The new releases from CES are exciting for consumers and advertisers alike, but they also present a challenge for advertisers to live up to the advances in technology. Consumers will have less patience for media pollution and will be expecting better experiences.
Luxury brands have different needs than mass brands do. Even for affluent consumers, there’s a longer decision cycle for a pair of Prada loafers versus a pair of Weejuns, and for a Tag Heuer versus a Timex. Marketers familiar with the space know that they need to be more persuasive with their campaigns, and richer and more impactful with their ads. Luxury brands need to tell stories of quality and of lifestyles full of aspiration to convince consumers they’re worth the additional money.
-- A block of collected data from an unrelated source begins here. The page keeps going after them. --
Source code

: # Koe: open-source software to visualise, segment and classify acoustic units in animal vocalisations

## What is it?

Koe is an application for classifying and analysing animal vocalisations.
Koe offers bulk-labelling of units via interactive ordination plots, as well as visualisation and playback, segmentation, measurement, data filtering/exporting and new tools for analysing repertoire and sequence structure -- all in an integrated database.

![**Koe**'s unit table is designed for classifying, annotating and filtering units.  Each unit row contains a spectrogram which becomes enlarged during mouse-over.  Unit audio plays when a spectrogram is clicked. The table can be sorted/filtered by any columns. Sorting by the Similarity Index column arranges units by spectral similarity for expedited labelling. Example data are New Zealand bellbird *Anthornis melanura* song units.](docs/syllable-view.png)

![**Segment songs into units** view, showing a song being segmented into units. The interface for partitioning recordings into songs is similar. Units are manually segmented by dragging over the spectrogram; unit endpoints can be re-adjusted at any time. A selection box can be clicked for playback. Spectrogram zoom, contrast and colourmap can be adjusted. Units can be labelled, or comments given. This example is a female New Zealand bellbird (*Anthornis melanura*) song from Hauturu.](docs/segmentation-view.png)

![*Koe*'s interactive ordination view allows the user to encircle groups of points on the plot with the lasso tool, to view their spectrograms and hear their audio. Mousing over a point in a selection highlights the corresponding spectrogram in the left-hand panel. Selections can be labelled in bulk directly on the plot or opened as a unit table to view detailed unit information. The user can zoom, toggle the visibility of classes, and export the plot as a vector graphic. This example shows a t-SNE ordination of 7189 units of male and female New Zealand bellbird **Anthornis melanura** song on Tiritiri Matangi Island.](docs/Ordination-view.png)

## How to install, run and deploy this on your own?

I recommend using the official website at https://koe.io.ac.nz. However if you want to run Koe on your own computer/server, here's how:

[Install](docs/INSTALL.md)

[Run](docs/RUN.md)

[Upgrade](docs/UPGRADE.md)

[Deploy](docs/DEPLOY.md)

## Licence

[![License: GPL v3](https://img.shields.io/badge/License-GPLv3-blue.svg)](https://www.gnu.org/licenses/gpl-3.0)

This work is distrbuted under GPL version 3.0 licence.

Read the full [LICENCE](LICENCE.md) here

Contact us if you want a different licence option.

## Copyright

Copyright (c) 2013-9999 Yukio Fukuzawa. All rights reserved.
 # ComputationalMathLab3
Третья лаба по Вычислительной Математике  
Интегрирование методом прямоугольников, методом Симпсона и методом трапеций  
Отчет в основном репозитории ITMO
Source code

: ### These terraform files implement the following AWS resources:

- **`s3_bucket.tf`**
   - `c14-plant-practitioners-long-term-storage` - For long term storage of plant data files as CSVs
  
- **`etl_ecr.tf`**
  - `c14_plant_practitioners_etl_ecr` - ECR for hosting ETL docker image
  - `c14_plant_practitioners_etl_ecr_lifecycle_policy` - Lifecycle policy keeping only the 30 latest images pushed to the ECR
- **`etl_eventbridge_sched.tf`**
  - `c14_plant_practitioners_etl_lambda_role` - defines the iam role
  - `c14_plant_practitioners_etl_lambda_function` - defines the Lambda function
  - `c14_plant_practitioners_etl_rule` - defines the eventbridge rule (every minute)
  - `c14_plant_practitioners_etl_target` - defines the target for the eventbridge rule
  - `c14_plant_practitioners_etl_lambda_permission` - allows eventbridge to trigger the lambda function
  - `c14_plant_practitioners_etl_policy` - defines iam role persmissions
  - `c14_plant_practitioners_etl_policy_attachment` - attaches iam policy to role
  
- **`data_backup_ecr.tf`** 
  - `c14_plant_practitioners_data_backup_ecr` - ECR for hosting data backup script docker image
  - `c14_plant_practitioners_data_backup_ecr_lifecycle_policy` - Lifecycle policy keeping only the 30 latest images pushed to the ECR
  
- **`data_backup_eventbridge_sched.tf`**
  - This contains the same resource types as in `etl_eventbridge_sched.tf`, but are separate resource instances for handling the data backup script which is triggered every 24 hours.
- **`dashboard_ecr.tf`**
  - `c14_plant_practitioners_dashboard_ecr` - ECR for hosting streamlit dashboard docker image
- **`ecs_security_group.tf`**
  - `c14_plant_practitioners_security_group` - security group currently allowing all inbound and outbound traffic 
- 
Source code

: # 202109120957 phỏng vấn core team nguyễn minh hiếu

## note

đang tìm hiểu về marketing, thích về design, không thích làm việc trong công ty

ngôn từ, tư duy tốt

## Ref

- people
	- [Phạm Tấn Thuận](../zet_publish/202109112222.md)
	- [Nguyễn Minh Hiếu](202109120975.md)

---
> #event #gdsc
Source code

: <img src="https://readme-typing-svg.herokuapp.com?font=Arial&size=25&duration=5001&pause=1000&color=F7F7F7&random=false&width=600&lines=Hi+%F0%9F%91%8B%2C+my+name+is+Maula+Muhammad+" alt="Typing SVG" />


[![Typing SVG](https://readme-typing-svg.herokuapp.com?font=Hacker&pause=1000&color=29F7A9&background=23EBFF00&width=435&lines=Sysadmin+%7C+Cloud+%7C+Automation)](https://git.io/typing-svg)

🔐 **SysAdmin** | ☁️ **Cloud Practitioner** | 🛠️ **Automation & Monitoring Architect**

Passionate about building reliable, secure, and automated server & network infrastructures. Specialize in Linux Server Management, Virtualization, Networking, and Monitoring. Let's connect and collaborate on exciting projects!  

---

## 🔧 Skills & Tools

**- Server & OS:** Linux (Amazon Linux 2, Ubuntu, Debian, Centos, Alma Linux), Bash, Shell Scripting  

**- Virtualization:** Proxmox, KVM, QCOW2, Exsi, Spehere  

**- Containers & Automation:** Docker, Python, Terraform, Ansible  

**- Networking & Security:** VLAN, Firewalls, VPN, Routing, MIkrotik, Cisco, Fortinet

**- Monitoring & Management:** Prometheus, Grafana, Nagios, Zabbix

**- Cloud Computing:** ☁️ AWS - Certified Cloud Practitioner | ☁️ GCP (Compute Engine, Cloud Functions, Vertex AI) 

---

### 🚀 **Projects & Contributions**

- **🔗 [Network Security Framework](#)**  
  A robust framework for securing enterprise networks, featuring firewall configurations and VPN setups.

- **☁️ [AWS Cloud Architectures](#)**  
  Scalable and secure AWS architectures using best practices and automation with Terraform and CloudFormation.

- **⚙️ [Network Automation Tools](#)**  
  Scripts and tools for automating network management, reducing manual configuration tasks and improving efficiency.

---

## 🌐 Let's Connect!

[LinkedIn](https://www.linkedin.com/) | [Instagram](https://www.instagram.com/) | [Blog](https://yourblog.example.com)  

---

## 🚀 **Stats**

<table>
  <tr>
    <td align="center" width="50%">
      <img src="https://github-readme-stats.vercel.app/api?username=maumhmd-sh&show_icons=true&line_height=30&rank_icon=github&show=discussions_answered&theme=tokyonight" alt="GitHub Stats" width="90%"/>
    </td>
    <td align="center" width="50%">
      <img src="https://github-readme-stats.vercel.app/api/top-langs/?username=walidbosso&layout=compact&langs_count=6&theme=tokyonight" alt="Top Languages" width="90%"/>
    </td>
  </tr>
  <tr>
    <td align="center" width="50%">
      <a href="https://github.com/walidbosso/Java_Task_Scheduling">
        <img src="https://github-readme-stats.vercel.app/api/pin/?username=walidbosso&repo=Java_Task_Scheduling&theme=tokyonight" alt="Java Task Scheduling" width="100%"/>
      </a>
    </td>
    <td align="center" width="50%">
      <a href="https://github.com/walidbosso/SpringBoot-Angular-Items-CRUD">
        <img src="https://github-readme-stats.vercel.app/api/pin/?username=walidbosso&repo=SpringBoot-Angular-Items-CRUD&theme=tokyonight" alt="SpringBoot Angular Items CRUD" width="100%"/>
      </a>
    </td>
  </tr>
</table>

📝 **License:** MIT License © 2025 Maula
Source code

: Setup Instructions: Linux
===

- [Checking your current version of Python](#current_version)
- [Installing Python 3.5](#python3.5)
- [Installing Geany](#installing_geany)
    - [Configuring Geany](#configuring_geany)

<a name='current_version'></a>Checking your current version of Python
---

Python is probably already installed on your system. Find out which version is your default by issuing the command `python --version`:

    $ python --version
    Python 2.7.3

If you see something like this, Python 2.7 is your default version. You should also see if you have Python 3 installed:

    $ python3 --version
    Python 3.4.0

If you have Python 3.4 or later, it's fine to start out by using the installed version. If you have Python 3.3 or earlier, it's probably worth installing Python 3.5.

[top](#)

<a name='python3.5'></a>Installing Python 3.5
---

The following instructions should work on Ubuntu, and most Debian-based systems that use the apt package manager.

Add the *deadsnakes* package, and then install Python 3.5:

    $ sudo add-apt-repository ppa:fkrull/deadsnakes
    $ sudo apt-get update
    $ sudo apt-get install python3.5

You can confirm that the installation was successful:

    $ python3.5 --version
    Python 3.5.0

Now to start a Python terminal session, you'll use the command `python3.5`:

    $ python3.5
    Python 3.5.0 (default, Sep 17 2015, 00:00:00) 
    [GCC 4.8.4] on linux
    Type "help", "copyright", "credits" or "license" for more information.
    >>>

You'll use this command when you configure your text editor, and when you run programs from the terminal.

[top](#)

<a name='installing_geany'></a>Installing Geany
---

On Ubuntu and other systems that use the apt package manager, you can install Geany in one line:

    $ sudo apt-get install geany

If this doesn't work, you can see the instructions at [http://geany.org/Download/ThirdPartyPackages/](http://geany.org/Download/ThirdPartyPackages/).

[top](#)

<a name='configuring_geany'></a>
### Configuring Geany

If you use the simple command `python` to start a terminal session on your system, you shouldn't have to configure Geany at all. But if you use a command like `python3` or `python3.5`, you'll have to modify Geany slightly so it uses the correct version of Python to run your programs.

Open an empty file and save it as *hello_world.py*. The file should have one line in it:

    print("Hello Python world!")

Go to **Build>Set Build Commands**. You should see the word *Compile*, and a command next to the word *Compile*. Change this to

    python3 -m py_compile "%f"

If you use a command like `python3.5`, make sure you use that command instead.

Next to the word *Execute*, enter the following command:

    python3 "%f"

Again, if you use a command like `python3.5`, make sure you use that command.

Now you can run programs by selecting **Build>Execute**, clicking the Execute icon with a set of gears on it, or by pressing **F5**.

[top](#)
Portrait ads make it easier for brands to tell those stories. The oversized, three-module units create rich-media canvases for brands to share HD video, audio, images, social media and other interactive elements. Many leading publishers are successfully creating native opportunities for advertisers by incorporating their own site content into one of the modules. The adjacency of premium publisher content to the advertiser’s own content is mutually beneficial and creates an effective, engaging ad unit that feels as if it’s part of the website. While the publisher content within the unit does not truly constitute an editorial endorsement of the advertiser’s product, it does serve to instill the consumer with a sense of trust for the brand advertised.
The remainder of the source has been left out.